[Available data — start]

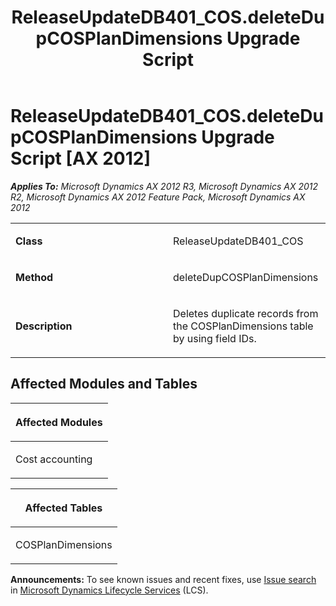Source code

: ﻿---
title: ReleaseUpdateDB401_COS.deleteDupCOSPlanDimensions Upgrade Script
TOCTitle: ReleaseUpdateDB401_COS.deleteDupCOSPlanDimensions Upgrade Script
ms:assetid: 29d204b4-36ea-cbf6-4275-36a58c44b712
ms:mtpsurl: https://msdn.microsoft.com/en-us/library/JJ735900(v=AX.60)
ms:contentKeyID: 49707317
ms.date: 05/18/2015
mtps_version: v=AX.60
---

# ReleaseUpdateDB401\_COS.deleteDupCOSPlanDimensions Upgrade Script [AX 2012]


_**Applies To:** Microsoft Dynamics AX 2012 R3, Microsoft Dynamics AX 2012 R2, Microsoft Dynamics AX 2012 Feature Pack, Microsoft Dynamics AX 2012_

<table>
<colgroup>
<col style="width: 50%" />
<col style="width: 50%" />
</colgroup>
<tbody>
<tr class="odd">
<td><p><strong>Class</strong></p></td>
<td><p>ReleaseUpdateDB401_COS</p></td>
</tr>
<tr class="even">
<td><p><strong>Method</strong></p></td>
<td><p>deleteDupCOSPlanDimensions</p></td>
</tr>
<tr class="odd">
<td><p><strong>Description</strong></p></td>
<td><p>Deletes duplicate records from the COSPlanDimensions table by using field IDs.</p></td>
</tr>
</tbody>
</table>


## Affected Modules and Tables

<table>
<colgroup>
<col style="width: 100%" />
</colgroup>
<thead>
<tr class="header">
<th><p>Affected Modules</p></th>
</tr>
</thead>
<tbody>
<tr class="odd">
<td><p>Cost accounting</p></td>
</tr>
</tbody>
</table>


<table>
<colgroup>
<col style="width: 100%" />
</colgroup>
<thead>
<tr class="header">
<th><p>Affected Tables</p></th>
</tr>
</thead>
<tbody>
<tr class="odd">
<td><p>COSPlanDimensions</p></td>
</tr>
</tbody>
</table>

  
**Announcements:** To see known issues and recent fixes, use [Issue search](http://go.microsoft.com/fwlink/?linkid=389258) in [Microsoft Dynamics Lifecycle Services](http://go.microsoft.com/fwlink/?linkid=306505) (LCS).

[Available data — finish]
[Available data — start]

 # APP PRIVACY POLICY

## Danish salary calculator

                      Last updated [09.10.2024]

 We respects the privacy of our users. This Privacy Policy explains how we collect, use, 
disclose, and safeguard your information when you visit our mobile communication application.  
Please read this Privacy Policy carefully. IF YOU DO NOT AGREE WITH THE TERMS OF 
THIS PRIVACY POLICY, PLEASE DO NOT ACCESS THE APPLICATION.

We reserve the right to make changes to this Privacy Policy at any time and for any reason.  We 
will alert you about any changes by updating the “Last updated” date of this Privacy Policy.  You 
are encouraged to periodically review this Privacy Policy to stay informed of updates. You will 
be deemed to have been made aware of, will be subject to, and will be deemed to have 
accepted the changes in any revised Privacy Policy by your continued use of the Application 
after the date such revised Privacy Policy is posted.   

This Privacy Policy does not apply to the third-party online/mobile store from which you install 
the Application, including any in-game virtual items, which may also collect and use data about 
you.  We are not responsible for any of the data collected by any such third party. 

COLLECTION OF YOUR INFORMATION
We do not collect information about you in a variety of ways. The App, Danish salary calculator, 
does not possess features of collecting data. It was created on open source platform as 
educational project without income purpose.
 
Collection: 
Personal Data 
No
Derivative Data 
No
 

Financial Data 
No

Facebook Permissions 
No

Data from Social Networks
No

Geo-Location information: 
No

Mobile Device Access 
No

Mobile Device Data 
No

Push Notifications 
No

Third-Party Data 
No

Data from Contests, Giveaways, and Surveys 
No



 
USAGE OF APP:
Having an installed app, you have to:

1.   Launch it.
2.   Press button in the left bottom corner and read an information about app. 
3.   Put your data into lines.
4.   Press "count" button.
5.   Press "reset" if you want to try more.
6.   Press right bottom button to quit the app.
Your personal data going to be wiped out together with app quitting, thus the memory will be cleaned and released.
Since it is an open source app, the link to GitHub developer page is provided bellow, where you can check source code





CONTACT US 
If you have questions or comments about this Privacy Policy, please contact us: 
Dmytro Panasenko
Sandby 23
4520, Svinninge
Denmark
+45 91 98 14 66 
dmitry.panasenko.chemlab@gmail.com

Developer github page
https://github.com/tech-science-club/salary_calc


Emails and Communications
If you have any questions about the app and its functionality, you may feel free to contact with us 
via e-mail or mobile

[Available data — finish]

**Exercise description:**
For this exercise, output exactly the lines above from the line with "information about app." to the line with "via e-mail or mobile", counting both, and leave out the rest.

**Task result:**
2.   Press button in the left bottom corner and read an information about app. 
3.   Put your data into lines.
4.   Press "count" button.
5.   Press "reset" if you want to try more.
6.   Press right bottom button to quit the app.
Your personal data going to be wiped out together with app quitting, thus the memory will be cleaned and released.
Since it is an open source app, the link to GitHub developer page is provided bellow, where you can check source code





CONTACT US 
If you have questions or comments about this Privacy Policy, please contact us: 
Dmytro Panasenko
Sandby 23
4520, Svinninge
Denmark
+45 91 98 14 66 
dmitry.panasenko.chemlab@gmail.com

Developer github page
https://github.com/tech-science-club/salary_calc


Emails and Communications
If you have any questions about the app and its functionality, you may feel free to contact with us 
via e-mail or mobile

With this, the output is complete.